### YOUR OBJECTIVE
Your answer must be an exact copy of the records, minus any pictures.

== DATA TO EXAMINE ==

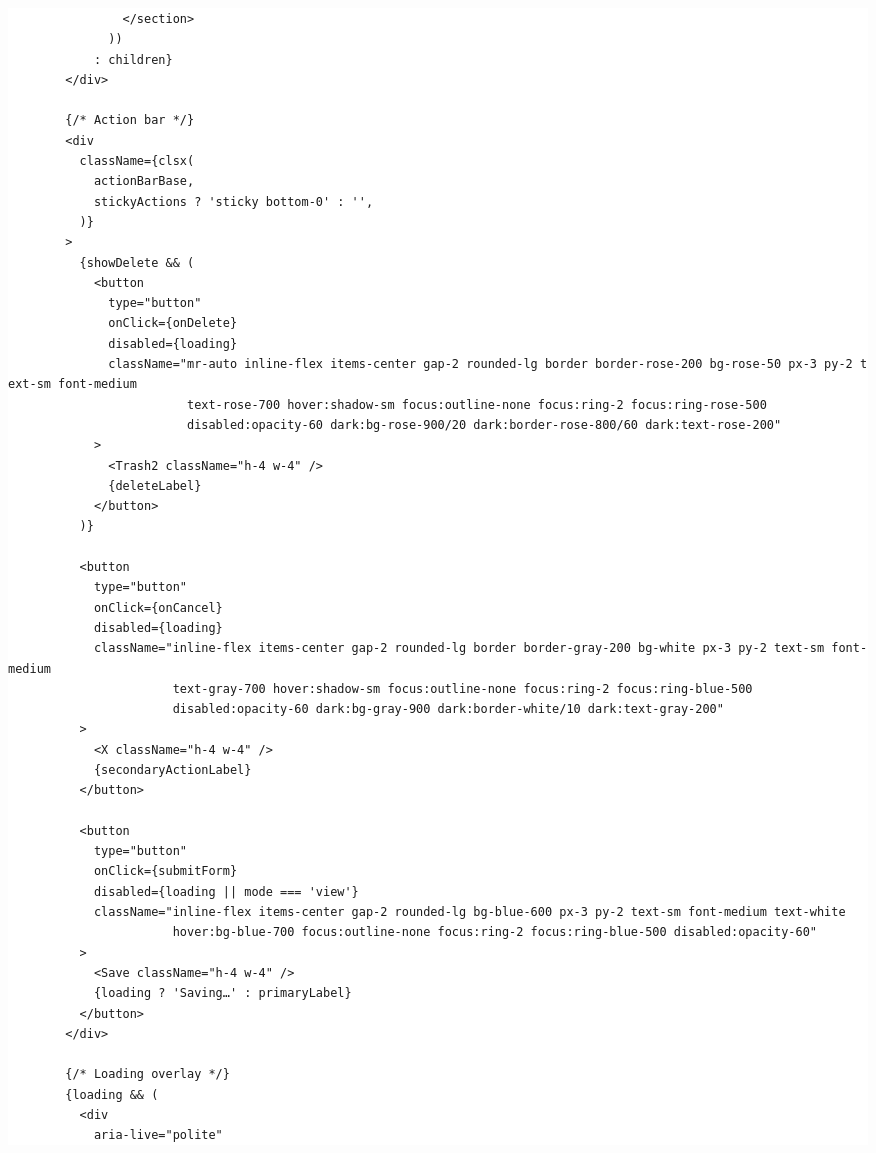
```tsx
                </section>
              ))
            : children}
        </div>

        {/* Action bar */}
        <div
          className={clsx(
            actionBarBase,
            stickyActions ? 'sticky bottom-0' : '',
          )}
        >
          {showDelete && (
            <button
              type="button"
              onClick={onDelete}
              disabled={loading}
              className="mr-auto inline-flex items-center gap-2 rounded-lg border border-rose-200 bg-rose-50 px-3 py-2 text-sm font-medium
                         text-rose-700 hover:shadow-sm focus:outline-none focus:ring-2 focus:ring-rose-500
                         disabled:opacity-60 dark:bg-rose-900/20 dark:border-rose-800/60 dark:text-rose-200"
            >
              <Trash2 className="h-4 w-4" />
              {deleteLabel}
            </button>
          )}

          <button
            type="button"
            onClick={onCancel}
            disabled={loading}
            className="inline-flex items-center gap-2 rounded-lg border border-gray-200 bg-white px-3 py-2 text-sm font-medium
                       text-gray-700 hover:shadow-sm focus:outline-none focus:ring-2 focus:ring-blue-500
                       disabled:opacity-60 dark:bg-gray-900 dark:border-white/10 dark:text-gray-200"
          >
            <X className="h-4 w-4" />
            {secondaryActionLabel}
          </button>

          <button
            type="button"
            onClick={submitForm}
            disabled={loading || mode === 'view'}
            className="inline-flex items-center gap-2 rounded-lg bg-blue-600 px-3 py-2 text-sm font-medium text-white
                       hover:bg-blue-700 focus:outline-none focus:ring-2 focus:ring-blue-500 disabled:opacity-60"
          >
            <Save className="h-4 w-4" />
            {loading ? 'Saving…' : primaryLabel}
          </button>
        </div>

        {/* Loading overlay */}
        {loading && (
          <div
            aria-live="polite"
```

===

### RESPONSE BELOW
```tsx
                </section>
              ))
            : children}
        </div>

        {/* Action bar */}
        <div
          className={clsx(
            actionBarBase,
            stickyActions ? 'sticky bottom-0' : '',
          )}
        >
          {showDelete && (
            <button
              type="button"
              onClick={onDelete}
              disabled={loading}
              className="mr-auto inline-flex items-center gap-2 rounded-lg border border-rose-200 bg-rose-50 px-3 py-2 text-sm font-medium
                         text-rose-700 hover:shadow-sm focus:outline-none focus:ring-2 focus:ring-rose-500
                         disabled:opacity-60 dark:bg-rose-900/20 dark:border-rose-800/60 dark:text-rose-200"
            >
              <Trash2 className="h-4 w-4" />
              {deleteLabel}
            </button>
          )}

          <button
            type="button"
            onClick={onCancel}
            disabled={loading}
            className="inline-flex items-center gap-2 rounded-lg border border-gray-200 bg-white px-3 py-2 text-sm font-medium
                       text-gray-700 hover:shadow-sm focus:outline-none focus:ring-2 focus:ring-blue-500
                       disabled:opacity-60 dark:bg-gray-900 dark:border-white/10 dark:text-gray-200"
          >
            <X className="h-4 w-4" />
            {secondaryActionLabel}
          </button>

          <button
            type="button"
            onClick={submitForm}
            disabled={loading || mode === 'view'}
            className="inline-flex items-center gap-2 rounded-lg bg-blue-600 px-3 py-2 text-sm font-medium text-white
                       hover:bg-blue-700 focus:outline-none focus:ring-2 focus:ring-blue-500 disabled:opacity-60"
          >
            <Save className="h-4 w-4" />
            {loading ? 'Saving…' : primaryLabel}
          </button>
        </div>

        {/* Loading overlay */}
        {loading && (
          <div
            aria-live="polite"
```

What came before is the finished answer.